人一旦涉足书法,便终难割舍。书法乃顶级之艺术,其功用非止于视觉,更关乎精神,诚乃修补心灵之良方,滋养魂魄之甘泉。其始于文字而充实于精神,极富哲学之力量,闪耀着自然美与人格美之光焰。
艺术必关乎精神而通于灵府。书法更将此诠释得极致而深刻,诚非它艺所能及也。书法为世人所重,盖源于此也。

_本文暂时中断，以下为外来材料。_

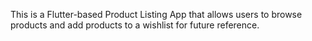 This is a Flutter-based Product Listing App that allows users to browse products and add products to a wishlist for future reference.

夫华岳,雄峙西北,襟黄河而瞰中原,揽天地之浩气,萃华夏之精魂。一石削成,势拔天阙,正大为魂,刚强为骨,人誉之华夏之脊梁,精神之昆仑也。昔张怀瓘赞书法有“铁为肢体,虬作骖騑,江海渺漫,山岳巍峨,长风万里”等语,道尽书法妙契自然、气合大块之特质。余以华岳喻书,实乃对精神高标之致敬,书法骨相之尊崇也。
余平生乐山,每见名山,辄思登临。余二十年间四度登顶莲峰,见千尺幢如剑立,苍龙岭若丝悬,巨障如铁铸,罡风如刀斫。尤记夜宿东峰,仰观明河垂地,俯察灯火如芥,觉八荒在目,万象为宾,博大苍茫之气直入胸次,始悟书法亦须得山岳之助。所谓书肇自然,实乃书法与造化相参证,非独执笔运腕之技能,更在精神气象与天地正气同频共振也。观历代经典法书,无不以胸中浩然气,化作纸上霹雳声。余以为凡称高书者皆须备正大磊落、雄峻豪迈之品格,此实与华岳之神合。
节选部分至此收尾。